Microbial 'omics

a post by A. Murat Eren (Meren)

I believe there is now a broad understanding among microbial ecologists that the analysis of high-throughput sequencing of marker gene amplicons from microbiomes with 3% OTUs is somewhat limiting, and we can all benefit from more advanced tools that go beyond the apparent limitations of OTU clustering.

Probably the vast majority of scientist who work with microbiomes would concur that the 3% cut-off is an arbitrary threshold, and due to their phylogenetically-mixed nature 3% OTUs can trap multiple ecologically distinct organisms into one unit, which can be quite detrimental in some cases. Although in general it seems to be working OK, in fact one nucleotide difference at the marker gene-level is not any less important than say, ten. We were told a long time ago that one nucleotide difference is not something to ignore [1], and further evidence supporting this suggestion from the high-throughput sequencing-based studies (along with alternative solutions) is accumulating rapidly [2, 3, 4, 5]. Indeed 3% cut-off serves more to bioinformaticians than microbiologists and microbial ecologists, however, there is a growing number of bioinformaticians who are working hard to correct this while mitigating the artificial inflation of observed units in high-throughput sequencing datasets.
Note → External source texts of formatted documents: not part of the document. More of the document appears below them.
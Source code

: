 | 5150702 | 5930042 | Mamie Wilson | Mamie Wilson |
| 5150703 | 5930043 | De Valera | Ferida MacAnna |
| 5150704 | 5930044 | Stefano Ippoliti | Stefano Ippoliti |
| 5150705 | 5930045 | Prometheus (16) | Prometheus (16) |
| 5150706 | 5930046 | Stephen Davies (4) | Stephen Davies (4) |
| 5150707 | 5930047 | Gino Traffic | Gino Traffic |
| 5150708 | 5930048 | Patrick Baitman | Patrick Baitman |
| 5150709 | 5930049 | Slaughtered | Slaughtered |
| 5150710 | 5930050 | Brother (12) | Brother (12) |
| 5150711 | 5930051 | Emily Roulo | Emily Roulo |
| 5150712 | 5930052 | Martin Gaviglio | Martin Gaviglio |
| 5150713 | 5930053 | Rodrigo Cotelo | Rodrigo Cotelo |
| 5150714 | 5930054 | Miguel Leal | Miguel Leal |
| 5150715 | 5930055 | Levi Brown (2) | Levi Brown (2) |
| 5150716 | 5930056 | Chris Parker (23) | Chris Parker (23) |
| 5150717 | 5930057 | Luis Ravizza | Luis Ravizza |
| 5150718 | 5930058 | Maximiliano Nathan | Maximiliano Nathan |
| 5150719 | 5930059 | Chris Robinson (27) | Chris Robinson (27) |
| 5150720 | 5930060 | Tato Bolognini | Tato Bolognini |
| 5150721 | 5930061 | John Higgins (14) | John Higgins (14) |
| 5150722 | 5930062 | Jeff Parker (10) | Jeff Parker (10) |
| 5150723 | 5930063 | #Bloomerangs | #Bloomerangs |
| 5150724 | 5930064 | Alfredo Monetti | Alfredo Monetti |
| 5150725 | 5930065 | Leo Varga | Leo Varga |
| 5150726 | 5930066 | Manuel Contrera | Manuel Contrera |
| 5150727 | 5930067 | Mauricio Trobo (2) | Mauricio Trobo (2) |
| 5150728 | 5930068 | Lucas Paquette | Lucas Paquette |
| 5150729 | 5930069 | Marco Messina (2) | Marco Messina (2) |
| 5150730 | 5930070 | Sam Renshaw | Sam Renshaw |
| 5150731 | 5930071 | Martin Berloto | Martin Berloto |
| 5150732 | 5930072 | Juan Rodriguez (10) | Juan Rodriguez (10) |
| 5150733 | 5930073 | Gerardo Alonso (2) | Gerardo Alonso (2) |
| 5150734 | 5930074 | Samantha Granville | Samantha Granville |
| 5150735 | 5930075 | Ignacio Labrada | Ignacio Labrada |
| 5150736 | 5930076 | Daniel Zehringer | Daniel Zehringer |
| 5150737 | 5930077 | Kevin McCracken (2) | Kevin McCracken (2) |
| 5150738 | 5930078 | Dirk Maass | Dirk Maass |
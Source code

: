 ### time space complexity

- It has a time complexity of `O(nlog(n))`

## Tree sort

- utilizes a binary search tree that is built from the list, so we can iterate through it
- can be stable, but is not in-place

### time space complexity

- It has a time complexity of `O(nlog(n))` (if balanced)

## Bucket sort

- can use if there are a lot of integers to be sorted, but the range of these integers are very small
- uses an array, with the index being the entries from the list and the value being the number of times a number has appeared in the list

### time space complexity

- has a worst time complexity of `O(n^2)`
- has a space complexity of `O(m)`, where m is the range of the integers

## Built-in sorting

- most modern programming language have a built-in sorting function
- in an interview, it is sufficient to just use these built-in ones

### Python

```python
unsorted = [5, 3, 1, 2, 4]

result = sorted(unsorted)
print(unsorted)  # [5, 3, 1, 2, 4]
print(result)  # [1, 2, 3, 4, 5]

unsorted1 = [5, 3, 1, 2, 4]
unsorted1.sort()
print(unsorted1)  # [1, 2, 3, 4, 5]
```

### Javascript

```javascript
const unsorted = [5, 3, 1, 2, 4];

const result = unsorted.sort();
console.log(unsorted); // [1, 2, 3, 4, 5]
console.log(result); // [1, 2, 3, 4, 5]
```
A while ago Gary Borisy had adviced that this may be a good time for microbial ecologists and methods developers to come together and discuss advantages and pitfalls of emerging high-resolution approaches that attempt to circumvent the limitations of 3% OTUs. Understanding that this would be a long-term goal, Jessica Mark Welch, myself, and Jack Gilbert took his advice, and applied for a collaboration grant to at least start the conversation. Our proposal to host a small group of scientist in Woods Hole for a short meeting was funded by a Marine Biological Laboratory - University of Chicago Collaboration Award, and now it is happening. Very soon.

The Meeting

The meeting will take place on the 19th and 20th of March in Woods Hole. I know this is quite a short notice, but if you are around, you are welcome to attend and be a part of the discussion.

Here is a list of speakers and their presentations (you can download the meeting program here as well):

  • Sarah P. Preheim (Johns Hopkins University)
    Distribution-based clustering: using ecology to refine the operational taxonomic unit

  • Mikhail Tikhonov (Harvard University)
    Interpreting 16S metagenomic data without clustering to achieve sub-OTU resolution

  • Amnon Amir (University of Colorado)
    Deblurring 16S sequencing data

  • A. Murat Eren (Marine Biological Laboratory)
    Oligotyping and MED: Using information theory to find ecologically meaningful units in marker gene amplicons

  • Jed A. Fuhrman (University of Southern California)
    Benefits of higher phylogenetic resolution in marine microbial ecology

  • Jack A. Gilbert (University of Chicago)
    Invisible influence: examining microbial activity

  • Pawel Gajer (University of Maryland)
    Ribotyping with Restricted Boltzmann Machines

  • Inés Martínez (University of Alberta)
    What determines microbiome responsiveness towards a non-digestible oligosaccharide?

  • Floyd E. Dewhirst (Forsyth Institute)
    The human oral microbiome database: Importance of speciation in NGS era

  • Jeremiah J. Faith (The Mount Sinai Hospital)
    Experimental advances for improving microbiome strain-tracking resolution and the computational opportunities they present

  • Jessica L. Mark Welch (Marine Biological Laboratory)
    Connecting high-resolution informatics to spatial organization through imaging

  • Christopher Quince (University of Warwick)
    Reconstruction of genomes from metagenomes using coverage and composition

Yes, marker gene-related talks take a good portion of the schedule. And yes, the need for methods that can deliver highly resolved depictions of microbial ecosystems through sequencing data is not limited to marker gene analyses. However, there are multiple published alternative methods available today for the analysis of marker gene data that can compete or complement the canonical ones, and this is a good time to discuss how can we improve them and make them more accessible.

I hope we will all be convinced at the end of this meeting that we should do this again, and agree that the next schedule should cover more base in the context of metagenomics, and imaging.


I am planning to recap everything and post it online shortly after the meeting.

Meanwhile, in case you have suggestions for us to discuss during this meeting, or you know methods that are not yet widely-known, please send me an e-mail and let me know, so I can do my best to include them and their developers into our future conversations.

As a separate note, this is Woods Hole just a week ago:

The yellow lines that secure dinghies during the summer halfheartedly hold the ice that covers Eel Pond. There is still snow on the ground here, but I hope there will be none of it left before March 19th.